夕方、積み木で遊んでいた3歳の娘が、思い通りに積めなかった瞬間、ブロックを勢いよく投げつけました。
「なんで投げるの!」
僕は反射的に大きな声を出してしまいました。
娘はさらに大泣きし、次の日もまた同じことが繰り返される。
そんな日々を送っていた僕が、脳科学を知って声かけを変えたら、少しずつ状況が変わってきました。
今日は、3歳児が物を投げる理由と、僕が実際に試して効果を感じた声かけ3つを紹介します。
■なぜ3歳児は物を投げてしまうのか
3歳前後の子どもは、感情をコントロールする脳の部位「前頭前野」がまだ発達の途中です。
「物を投げる」という行動は、わがままではなく、言葉にできない気持ちが体からあふれ出しているサインだと言われています。
思い通りにいかない悔しさや、うまく伝えられないもどかしさを、3歳児はまだ言葉で表現しきれません。
その結果、手近にあるものを投げるという形で気持ちを発散させてしまうのです。
■「ダメ!」と頭ごなしに叱っても効果が薄い理由
僕は最初、「ダメでしょ!」「危ないから投げないの!」と、行動そのものを止めることばかり考えていました。
でも、興奮状態にある3歳児の脳は、叱られている内容を理性的に理解できる状態ではありません。

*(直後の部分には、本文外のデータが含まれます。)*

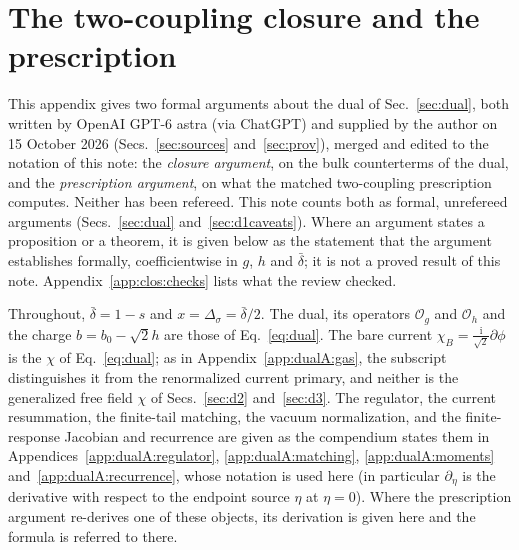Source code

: \documentclass[11pt,a4paper]{article}
\numberwithin{equation}{section}
\newcommand{\Ds}{\Delta_\sigma}
\newcommand{\db}{\bar\delta}
\newcommand{\Og}{\mathcal O_g}
\newcommand{\Oh}{\mathcal O_h}
\begin{document}
\section{The two-coupling closure and the prescription}\label{app:clos}
This appendix gives two formal arguments about the dual of Sec.~\ref{sec:dual}, both written by OpenAI GPT-6 astra
(via ChatGPT) and supplied by the author on 15 October 2026 (Secs.~\ref{sec:sources} and~\ref{sec:prov}), merged and edited to the
notation of this note: the \emph{closure argument}, on the bulk counterterms of the dual, and the \emph{prescription
argument}, on what the matched two-coupling prescription computes. Neither has been refereed. This note counts both as
formal, unrefereed arguments (Secs.~\ref{sec:dual} and~\ref{sec:d1caveats}). Where an argument states a proposition
or a theorem, it is given below as the statement that the argument establishes formally, coefficientwise in $g$, $h$
and $\db$; it is not a proved result of this note. Appendix~\ref{app:clos:checks} lists what the review checked.

Throughout, $\db=1-s$ and $x=\Ds=\db/2$. The dual, its operators $\Og$ and $\Oh$ and the charge $b=b_0-\sqrt2h$
are those of Eq.~\eqref{eq:dual}. The bare current $\chi_B=\frac{\mathrm i}{\sqrt2}\partial\phi$ is the $\chi$ of
Eq.~\eqref{eq:dual}; as in Appendix~\ref{app:dualA:gas}, the subscript distinguishes it from the renormalized current
primary, and neither is the generalized free field $\chi$ of Secs.~\ref{sec:d2} and~\ref{sec:d3}. The regulator, the
current resummation, the finite-tail matching, the vacuum normalization, and the finite-response Jacobian and
recurrence are given as the compendium states them in Appendices~\ref{app:dualA:regulator}, \ref{app:dualA:matching},
\ref{app:dualA:moments} and~\ref{app:dualA:recurrence}, whose notation is used here (in particular $\partial_\eta$ is
the derivative with respect to the endpoint source $\eta$ at $\eta=0$). Where the prescription argument re-derives
one of these objects, its derivation is given here and the formula is referred to there.
\end{document}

むしろ大きな声で叱ると、子どもはさらに興奮し、癇癪が長引くことも少なくありませんでした。
■僕が実際に変えた3つの声かけ
いろいろ試した中で、特に効果を感じた3つを紹介します。
1. 気持ちを言葉にして代弁する
投げた瞬間にまずやったのは、行動を止める前に気持ちを代弁することでした。
「悔しかったね」「うまくいかなくてイヤだったね」
そう声をかけるだけで、娘の表情が少し和らぐ瞬間が増えました。
叱る前に気持ちを言葉にしてあげると、子どもは「わかってもらえた」と感じて落ち着きやすくなります。
2. 投げてもいい代替行動を先に用意しておく
物を投げること自体は、体を動かして発散したいという欲求の表れでもあります。
そこで、柔らかいボールやクッションを「投げてもいい物」として決めておき、「投げたいときはこっちにしようね」と事前に伝えるようにしました。
完全に投げなくなったわけではありませんが、「これなら投げていいよ」と誘導できる場面が増えたのは大きな変化でした。

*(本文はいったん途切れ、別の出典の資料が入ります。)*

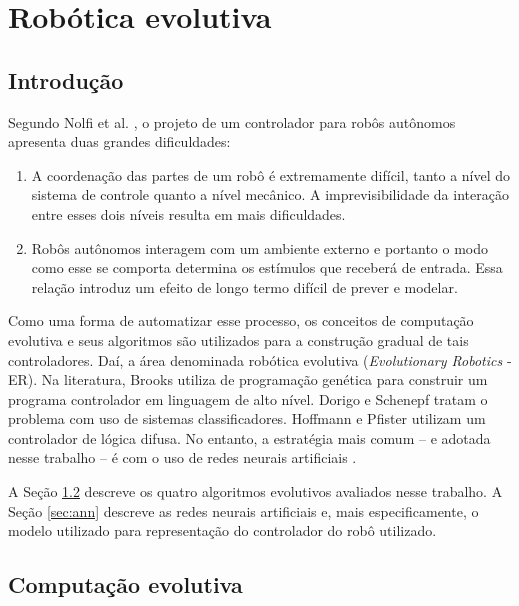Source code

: \chapter{Robótica evolutiva}
\label{cha:evolutionary-robotics}

\section{Introdução}

Segundo Nolfi et al. \cite{nolfi1994howtoevolve}, o projeto de um controlador para robôs autônomos apresenta duas grandes dificuldades:

\begin{enumerate}
    \item A coordenação das partes de um robô é extremamente difícil, tanto a nível do sistema de controle quanto a nível mecânico. A imprevisibilidade da interação entre esses dois níveis resulta em mais dificuldades.
    \item Robôs autônomos interagem com um ambiente externo e portanto o modo como esse se comporta determina os estímulos que receberá de entrada. Essa relação introduz um efeito de longo termo difícil de prever e modelar.
\end{enumerate}

Como uma forma de automatizar esse processo, os conceitos de computação evolutiva e seus algoritmos são utilizados para a construção gradual de tais controladores. Daí, a área denominada robótica evolutiva (\textit{Evolutionary Robotics} - ER). Na literatura, Brooks \cite{brooks1992artificiallife} utiliza de programação genética para construir um programa controlador em linguagem de alto nível. Dorigo e Schenepf \cite{dorigo1993geneticsbased} tratam o problema com uso de sistemas classificadores. Hoffmann e Pfister \cite{hoffmann1996evolutionary} utilizam um controlador de lógica difusa. No entanto, a estratégia mais comum \cite{nelson2009fitness} -- e adotada nesse trabalho -- é com o uso de redes neurais artificiais \cite{cliff1992evolvingvisually} \cite{miglino1994selection} \cite{nolfi1994phenotypic}.

A Seção \ref{sec:evolutionary-computation} descreve os quatro algoritmos evolutivos avaliados nesse trabalho. A Seção \ref{sec:ann} descreve as redes neurais artificiais e, mais especificamente, o modelo utilizado para representação do controlador do robô utilizado.

\section{Computação evolutiva}
\label{sec:evolutionary-computation}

3. 興奮している最中は叱らず、落ち着いてから短く伝える
物を投げた直後の興奮状態で長々と説明しても、娘にはほとんど届いていませんでした。
そこで、興奮している間は安全確保だけに徹し、落ち着いてから「さっき投げたのは危なかったね、次はこうしようね」と短く伝えるようにしました。
長い説教よりも、落ち着いたあとの一言のほうが、ずっと伝わっている手応えがあります。
■よくある質問
Q. 物を投げるのは発達障害のサインですか?
3歳前後で物を投げる行動自体は、多くの子どもに見られる発達の一過程です。
ただし、頻度が極端に高い、言葉の発達や対人関係に他の気になる点もあるという場合は、自己判断せず、保育園の先生や自治体の発達相談窓口に相談してみることをおすすめします。
Q. 男の子と女の子で違いはありますか?
我が家では6歳の息子より3歳の娘のほうが物を投げる場面が多く、性別よりも年齢的な発達段階や、その子の気質による部分が大きいと感じています。
Q. いつまで続きますか?
個人差はありますが、言葉で気持ちを説明できるようになるにつれて自然と落ち着いていくケースが多いようです。
我が家でも、3歳半を過ぎたあたりから少しずつ頻度が減ってきました。
■まとめ
3歳の娘が物を投げるたびに、僕はずっと「どう叱ればやめさせられるか」ばかり考えていました。
でも本当に必要だったのは、叱り方を工夫することではなく、投げる前の気持ちに気づいて言葉にしてあげることだったのかもしれません。
今日紹介した3つの声かけが、同じように悩んでいる方の参考になればうれしいです。